AVAILABLE RECORDS ▸

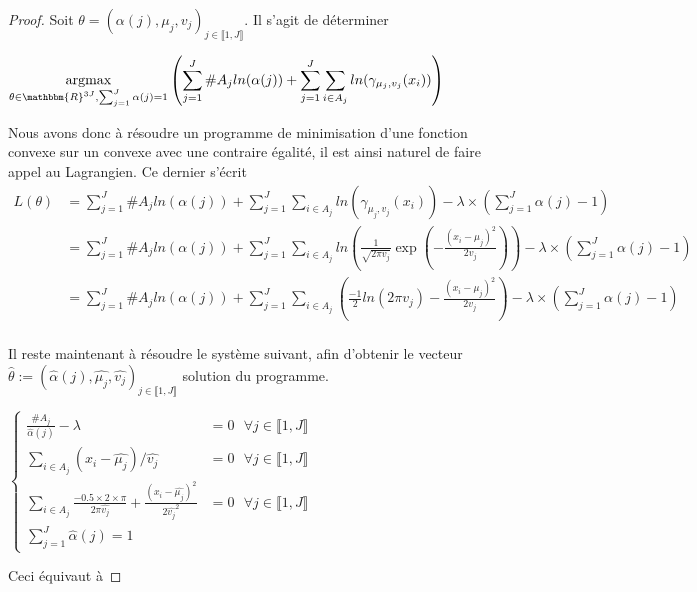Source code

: \documentclass[frenchb]{report}
\newcommand{\R}{\mathbbm{R}}
\newcommand{\1}{\mathbbm{1}}
\theoremstyle{definition}\newtheorem{defn}{Définition}
\theoremstyle{definition}\newtheorem{exm}{Exemple}
\theoremstyle{definition}\newtheorem{nota}{Notation}
\theoremstyle{definition}\newtheorem{rem}{Remarque}
\begin{document}
\begin{proof}
Soit $\theta = (\alpha(j), \mu_j, v_j)_{j \in \llbracket 1,J \rrbracket}$. Il s'agit de déterminer 
\begin{center}
	$\underset{\theta\in\R^{3J}, \sum_{j=1}^J\alpha(j) = 1}{\text{argmax}}\left(\displaystyle\sum_{j=1}^J \#A_j ln(\alpha(j))+ \sum_{j=1}^J\sum_{i\in A_j} ln(\gamma_{\mu_j, v_j}(x_i))\right)$
\end{center}
Nous avons donc à résoudre un programme de minimisation d'une fonction convexe sur un convexe avec une contraire égalité, il est ainsi naturel de faire appel au Lagrangien. \newline 
Ce dernier s'écrit
\begin{align*} 
L(\theta) &= \displaystyle\sum_{j=1}^J \#A_j ln(\alpha(j))+ \sum_{j=1}^J\sum_{i\in A_j} ln(\gamma_{\mu_j, v_j}(x_i)) - \lambda\times\left(\sum_{j=1}^J\alpha(j) - 1\right)\\
&= \displaystyle\sum_{j=1}^J \#A_j ln(\alpha(j))+ \sum_{j=1}^J\sum_{i\in A_j} ln\left(\frac{1}{\sqrt{2\pi v_j}}\exp\left(-\frac{\left(x_i -\mu_j\right)^2}{2v_j} \right)\right) - \lambda\times\left(\sum_{j=1}^J\alpha(j) - 1\right)\\
&= \displaystyle\sum_{j=1}^J \#A_j ln(\alpha(j))+ \sum_{j=1}^J\sum_{i\in A_j}\left( \frac{-1}{2}ln(2\pi v_j) -\frac{(x_i-\mu_j)^2}{2v_j}\right) - \lambda\times\left(\sum_{j=1}^J\alpha(j) - 1\right)\\
\end{align*}

Il reste maintenant à résoudre le système suivant, afin d'obtenir le vecteur $\hat{\theta} := (\hat{\alpha}(j), \hat{\mu_j}, \hat{v_j})_{j\in\llbracket 1,J \rrbracket}$ solution du programme.

$
\begin{cases}
\displaystyle\frac{\#A_j}{\hat{\alpha}(j)} - \lambda &= 0 \text{ } \forall j \in \llbracket 1,J \rrbracket \\
\displaystyle\sum_{i\in A_j} (x_i-\hat{\mu_j})/\hat{v_j} & = 0 \text{ } \forall j \in \llbracket 1,J \rrbracket \\
\displaystyle\sum_{i\in A_j} \frac{-0.5 \times 2 \times \pi}{2\pi \hat{v_j}} +\frac{(x_i-\hat{\mu_j})^2}{2\hat{v_j}^2} &= 0 \text{ } \forall j \in \llbracket 1,J \rrbracket\\
\displaystyle\sum_{j=1}^J \hat{\alpha}(j) = 1
\end{cases}
$

Ceci équivaut à 


\end{proof}
\end{document}
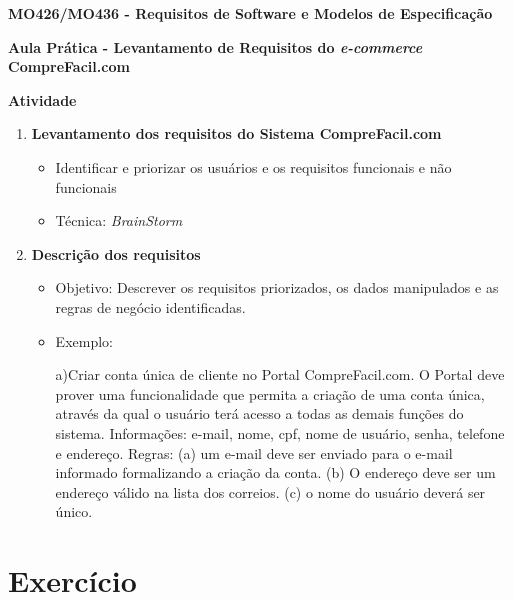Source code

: \documentclass[12pt,twoside,a4paper]{article}
\begin{document}
\vskip 15mm

\begin{center} 
\textbf{MO426/MO436 - Requisitos de Software e Modelos de Especificação}

\textbf{Aula Prática - Levantamento de Requisitos do \textit{e-commerce}
CompreFacil.com}

\end{center}

\vskip 5mm

\vskip 20mm

\textbf{Atividade}

\begin{enumerate}
\item \textbf{Levantamento dos requisitos do Sistema CompreFacil.com}

	\begin{itemize}

		\item Identificar e priorizar os usuários e os requisitos funcionais e não funcionais
		\item Técnica: \textit{BrainStorm} 

	\end{itemize}
	
\item \textbf{Descrição dos requisitos}

	\begin{itemize}
	
	\item Objetivo: Descrever os requisitos priorizados, os dados manipulados e as regras de negócio identificadas.
	\item Exemplo: 

	a)Criar conta única de cliente no Portal CompreFacil.com. O Portal
	deve prover uma funcionalidade que permita a criação de uma conta única,
	através da qual o usuário terá acesso a todas as demais funções do sistema. Informações: e-mail, nome, cpf, nome de usuário, senha, telefone e endereço. Regras: (a) 	um e-mail deve ser enviado para o e-mail informado formalizando a criação da conta. (b) O endereço deve ser um endereço válido na lista dos correios. (c) o nome do usuário deverá ser único.
	
	\end{itemize}

\end{enumerate}
\newpage
\pagestyle{plain}
\headheight 0.0cm
\headsep 0.0cm
\footskip 2.2cm

\section{Exercício}
\label{sec:01}
\end{document}
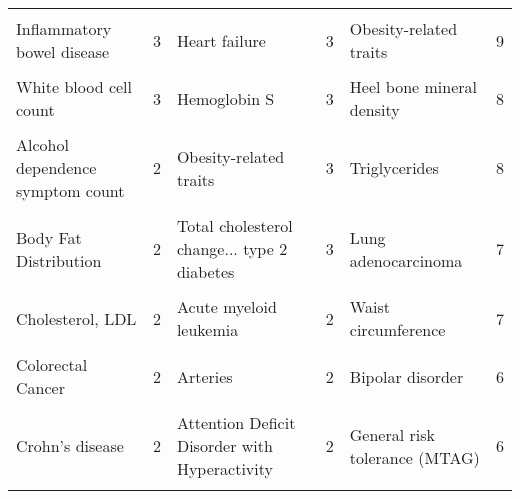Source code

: \begin{table}[!htbp]
{\begin{tabular}[t]{lrlrlr}
\cellcolor{gray!6}{Hip} & \cellcolor{gray!6}{3} & \cellcolor{gray!6}{Triglycerides} & \cellcolor{gray!6}{4} & \cellcolor{gray!6}{Chronotype} & \cellcolor{gray!6}{9}\\
Inflammatory bowel disease & 3 & Heart failure & 3 & Obesity-related traits & 9\\
\cellcolor{gray!6}{Platelet Count} & \cellcolor{gray!6}{3} & \cellcolor{gray!6}{Heel bone mineral density} & \cellcolor{gray!6}{3} & \cellcolor{gray!6}{Schizophrenia} & \cellcolor{gray!6}{9}\\
White blood cell count & 3 & Hemoglobin S & 3 & Heel bone mineral density & 8\\
\cellcolor{gray!6}{Alcohol Drinking} & \cellcolor{gray!6}{2} & \cellcolor{gray!6}{Lipids} & \cellcolor{gray!6}{3} & \cellcolor{gray!6}{Inborn genetic diseases} & \cellcolor{gray!6}{8}\\
Alcohol dependence symptom count & 2 & Obesity-related traits & 3 & Triglycerides & 8\\
\cellcolor{gray!6}{Asthma age of onset} & \cellcolor{gray!6}{2} & \cellcolor{gray!6}{Schizophrenia} & \cellcolor{gray!6}{3} & \cellcolor{gray!6}{Asthma} & \cellcolor{gray!6}{7}\\
Body Fat Distribution & 2 & Total cholesterol change... type 2 diabetes & 3 & Lung adenocarcinoma & 7\\
\cellcolor{gray!6}{Celiac disease and Rheumatoid arthritis} & \cellcolor{gray!6}{2} & \cellcolor{gray!6}{squamous cell lung carcinoma} & \cellcolor{gray!6}{3} & \cellcolor{gray!6}{Smoking status (ever vs never smokers)} & \cellcolor{gray!6}{7}\\
Cholesterol, LDL & 2 & Acute myeloid leukemia & 2 & Waist circumference & 7\\
\cellcolor{gray!6}{Chronotype} & \cellcolor{gray!6}{2} & \cellcolor{gray!6}{Amyotrophic lateral sclerosis (sporadic)} & \cellcolor{gray!6}{2} & \cellcolor{gray!6}{Adventurousness} & \cellcolor{gray!6}{6}\\
Colorectal Cancer & 2 & Arteries & 2 & Bipolar disorder & 6\\
\cellcolor{gray!6}{Creatinine} & \cellcolor{gray!6}{2} & \cellcolor{gray!6}{Asthma} & \cellcolor{gray!6}{2} & \cellcolor{gray!6}{Diabetes Mellitus} & \cellcolor{gray!6}{6}\\
Crohn's disease & 2 & Attention Deficit Disorder with Hyperactivity & 2 & General risk tolerance (MTAG) & 6\\
\cellcolor{gray!6}{Diastolic blood pressure x alcohol consumption ...} & \cellcolor{gray!6}{2} & \cellcolor{gray!6}{Basal cell carcinoma} & \cellcolor{gray!6}{2} & \cellcolor{gray!6}{Glucose} & \cellcolor{gray!6}{6}\\

\end{tabular}}
\end{table}
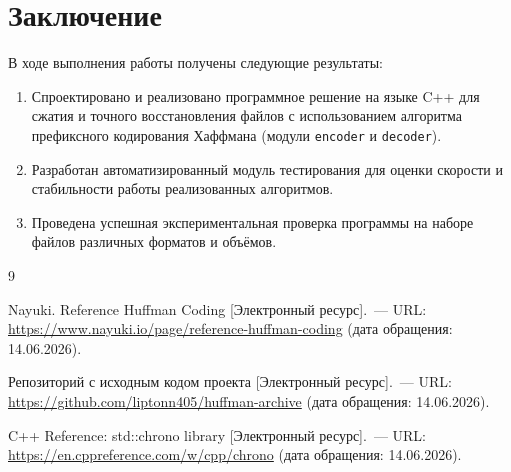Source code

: \documentclass[a4paper]{article}
\begin{document}
\section{Заключение}

В ходе выполнения работы получены следующие результаты:

\begin{enumerate}
    \item Спроектировано и реализовано программное решение на языке C++ для сжатия и точного
    восстановления файлов с использованием алгоритма префиксного кодирования Хаффмана
    (модули \texttt{encoder} и \texttt{decoder}).

    \item Разработан автоматизированный модуль тестирования для оценки скорости и стабильности
    работы реализованных алгоритмов.

    \item Проведена успешная экспериментальная проверка программы на наборе файлов различных
    форматов и объёмов.
\end{enumerate}

\begin{thebibliography}{9}

Nayuki. Reference Huffman Coding [Электронный ресурс].~---
URL: \url{https://www.nayuki.io/page/reference-huffman-coding}
(дата обращения: 14.06.2026).

Репозиторий с исходным кодом проекта [Электронный ресурс].~---
URL: \url{https://github.com/liptonn405/huffman-archive}
(дата обращения: 14.06.2026).

C++ Reference: std::chrono library [Электронный ресурс].~---
URL: \url{https://en.cppreference.com/w/cpp/chrono}
(дата обращения: 14.06.2026).

\end{thebibliography}
\end{document}
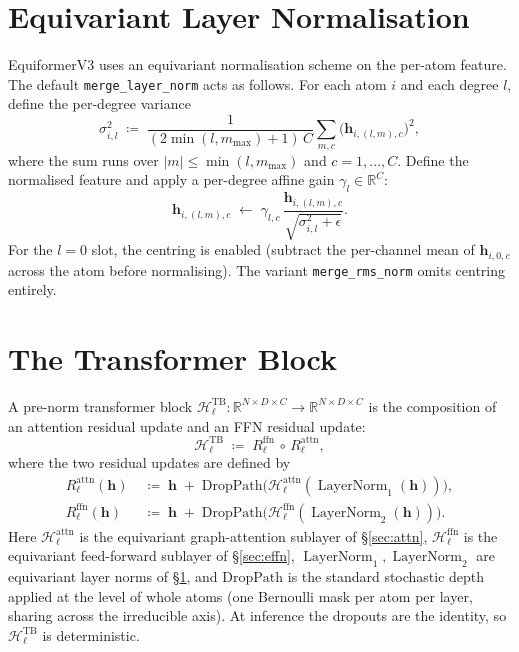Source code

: \documentclass[11pt,a4paper]{article}
\DeclareMathOperator{\LN}{LayerNorm}
\newcommand{\R}{\mathbb{R}}
\newcommand{\bh}{\bm{h}}
\newcommand{\mmax}{m_{\max}}
\newcommand{\Hb}{\mathcal{H}}
\theoremstyle{plain}
\theoremstyle{definition}
\theoremstyle{remark}
\begin{document}
\section{Equivariant Layer Normalisation}\label{sec:eqLN}

EquiformerV3 uses an equivariant normalisation scheme on the per-atom feature.
The default \texttt{merge\_layer\_norm} acts as follows. For each atom $i$ and
each degree $l$, define the per-degree variance
\begin{equation}\label{eq:eqLN-var}
    \sigma_{i,l}^2\;\coloneqq\;\frac{1}{(2\min(l,\mmax)+1)\,C}\sum_{m,c}\bigl(\bh_{i,(l,m),c}\bigr)^2,
\end{equation}
where the sum runs over $|m|\le\min(l,\mmax)$ and $c=1,\dots,C$.
Define the normalised feature and apply a per-degree affine gain $\gamma_l\in\R^C$:
\begin{equation}\label{eq:eqLN-norm}
    \bh_{i,(l,m),c}\;\leftarrow\;\gamma_{l,c}\,\frac{\bh_{i,(l,m),c}}{\sqrt{\sigma_{i,l}^2+\epsilon}}.
\end{equation}
For the $l=0$ slot, the centring is enabled (subtract the per-channel mean of $\bh_{i,0,c}$ across the atom before normalising).
The variant \texttt{merge\_rms\_norm} omits centring entirely.

\section{The Transformer Block}\label{sec:block}

A pre-norm transformer block $\Hb^{\mathrm{TB}}_\ell:\R^{N\times D\times
        C}\to\R^{N\times D\times C}$ is the composition of an attention residual update
and an FFN residual update:
\begin{equation}\label{eq:tb-block}
    \Hb^{\mathrm{TB}}_\ell\;\coloneqq\;R^{\mathrm{ffn}}_\ell\,\circ\,R^{\mathrm{attn}}_\ell,
\end{equation}
where the two residual updates are defined by
\begin{align}
    R^{\mathrm{attn}}_\ell(\bh)\; & \coloneqq\;\bh\;+\;\mathrm{DropPath}\bigl(\Hb^{\mathrm{attn}}_\ell(\LN_1(\bh))\bigr),\label{eq:tb-1} \\
    R^{\mathrm{ffn}}_\ell(\bh)\;  & \coloneqq\;\bh\;+\;\mathrm{DropPath}\bigl(\Hb^{\mathrm{ffn}}_\ell(\LN_2(\bh))\bigr).\label{eq:tb-2}
\end{align}
Here $\Hb^{\mathrm{attn}}_\ell$ is the equivariant graph-attention sublayer of \S\ref{sec:attn}, $\Hb^{\mathrm{ffn}}_\ell$ is the equivariant feed-forward sublayer of \S\ref{sec:effn}, $\LN_1,\LN_2$ are equivariant layer norms of \S\ref{sec:eqLN}, and $\mathrm{DropPath}$ is the standard stochastic depth applied at the level of whole atoms (one Bernoulli mask per atom per layer, sharing across the irreducible axis).
At inference the dropouts are the identity, so $\Hb^{\mathrm{TB}}_\ell$ is deterministic.
\end{document}
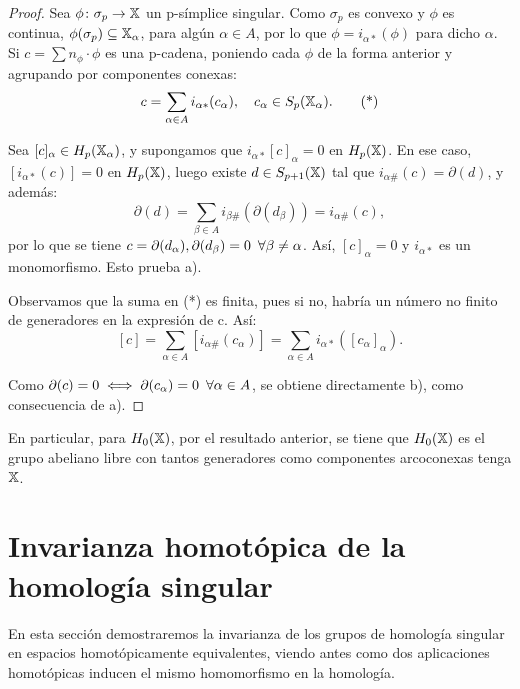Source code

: \begin{proof}
  Sea $\phi \colon \sigma_p \to {\mathbb X}$ un p-símplice singular. Como $\sigma_p$ es convexo y $\phi$ es continua, $\phi(\sigma_p) \subseteq {\mathbb X}_\alpha$, para algún
  $\alpha \in A$, por lo que $\phi = i_{\alpha*}(\phi)$ para dicho $\alpha$. \\
  Si $c = \sum n_\phi \cdot \phi$ es una p-cadena, poniendo cada $\phi$ de la forma anterior y agrupando por componentes conexas:
  \begin{equation}
    c = \sum\limits_{\alpha \in A} i_{\alpha*}(c_\alpha), \quad c_\alpha \in S_p({\mathbb X}_\alpha).  \tag{*}
  \end{equation}

  Sea $[c]_\alpha \in H_p({\mathbb X}_\alpha)$, y supongamos que $i_{\alpha*}[c]_\alpha = 0$ en $H_p({\mathbb X})$. En ese caso, $[i_{\alpha*}(c)] = 0$ en $H_p({\mathbb X})$,
  luego existe $d \in S_{p+1}({\mathbb X})$ tal que $i_{\alpha\#}(c) = \partial(d)$, y además:
  \[\partial(d) = \sum\limits_{\beta \in A} i_{\beta\#}(\partial(d_\beta)) = i_{\alpha\#}(c), \]
  por lo que se tiene $c = \partial(d_\alpha), \partial(d_\beta) = 0 \hspace{0.5em} \forall \beta \neq \alpha$. Así, $[c]_\alpha = 0$ y $i_{\alpha*}$ es un monomorfismo.
  Esto prueba a).

  Observamos que la suma en (*) es finita, pues si no, habría un número no finito de generadores en la expresión de c. Así:
  \[  [c] = \sum\limits_{\alpha \in A} [i_{\alpha\#}(c_\alpha)] =  \sum\limits_{\alpha \in A} i_{\alpha*}([c_\alpha]_\alpha).\]

  Como $\partial(c) = 0 \iff \partial(c_\alpha) = 0 \hspace{0.5em} \forall \alpha \in A$, se obtiene directamente b), como consecuencia de a).
\end{proof}

En particular, para $H_0({\mathbb X})$, por el resultado anterior, se tiene que $H_0({\mathbb X})$ es el grupo abeliano libre con tantos generadores como
componentes arcoconexas tenga ${\mathbb X}$.

\section{Invarianza homotópica de la homología singular}

En esta sección demostraremos la invarianza de los grupos de homología singular en espacios homotópicamente equivalentes, viendo antes como
dos aplicaciones homotópicas inducen el mismo homomorfismo en la homología.

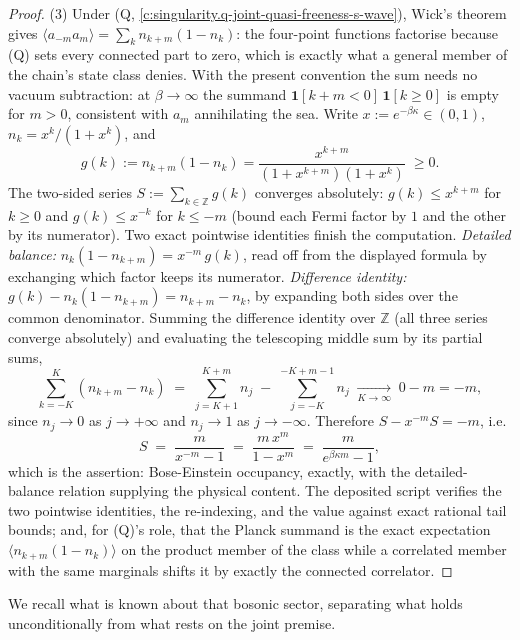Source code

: \documentclass[11pt]{article}
\theoremstyle{definition}
\theoremstyle{plain}
\begin{document}
\begin{proof}
(3) Under (Q, \ref{c:singularity.q-joint-quasi-freeness-s-wave}), Wick's theorem gives $\langle a_{-m} a_m\rangle = \sum_{k} n_{k+m}(1 - n_k)$: the four-point functions factorise because (Q) sets every connected part to zero, which is exactly what a general member of the chain's state class denies. With the present convention the sum needs no vacuum subtraction: at $\beta \to \infty$ the summand $\mathbf{1}[k + m < 0]\,\mathbf{1}[k \geq 0]$ is empty for $m > 0$, consistent with $a_m$ annihilating the sea. Write $x := e^{-\beta\kappa} \in (0,1)$, $n_k = x^k/(1 + x^k)$, and
\[
g(k) := n_{k+m}(1 - n_k) = \frac{x^{k+m}}{(1 + x^{k+m})(1 + x^k)} \;\geq 0.
\]
The two-sided series $S := \sum_{k \in \mathbb{Z}} g(k)$ converges absolutely: $g(k) \leq x^{k+m}$ for $k \geq 0$ and $g(k) \leq x^{-k}$ for $k \leq -m$ (bound each Fermi factor by $1$ and the other by its numerator). Two exact pointwise identities finish the computation. \emph{Detailed balance:} $n_k(1 - n_{k+m}) = x^{-m}\, g(k)$, read off from the displayed formula by exchanging which factor keeps its numerator. \emph{Difference identity:} $g(k) - n_k(1 - n_{k+m}) = n_{k+m} - n_k$, by expanding both sides over the common denominator. Summing the difference identity over $\mathbb{Z}$ (all three series converge absolutely) and evaluating the telescoping middle sum by its partial sums,
\[
\sum_{k=-K}^{K} (n_{k+m} - n_k) \;=\; \sum_{j=K+1}^{K+m} n_j \;-\; \sum_{j=-K}^{-K+m-1} n_j \;\xrightarrow[K \to \infty]{}\; 0 - m = -m ,
\]
since $n_j \to 0$ as $j \to +\infty$ and $n_j \to 1$ as $j \to -\infty$. Therefore $S - x^{-m} S = -m$, i.e.
\[
S \;=\; \frac{m}{x^{-m} - 1} \;=\; \frac{m\,x^m}{1 - x^m} \;=\; \frac{m}{e^{\beta\kappa m} - 1} ,
\]
which is the assertion: Bose-Einstein occupancy, exactly, with the detailed-balance relation supplying the physical content. The deposited script verifies the two pointwise identities, the re-indexing, and the value against exact rational tail bounds; and, for (Q)'s role, that the Planck summand is the exact expectation $\langle n_{k+m}(1 - n_k)\rangle$ on the product member of the class while a correlated member with the same marginals shifts it by exactly the connected correlator.

\end{proof}

We recall what is known about that bosonic sector, separating what holds unconditionally from what rests on the joint premise.
\end{document}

WHAT IS NEEDED ▸
Could you give the number of lines in the data above that contain the string "newcommand", with no other words?

SOLUTION ▸
6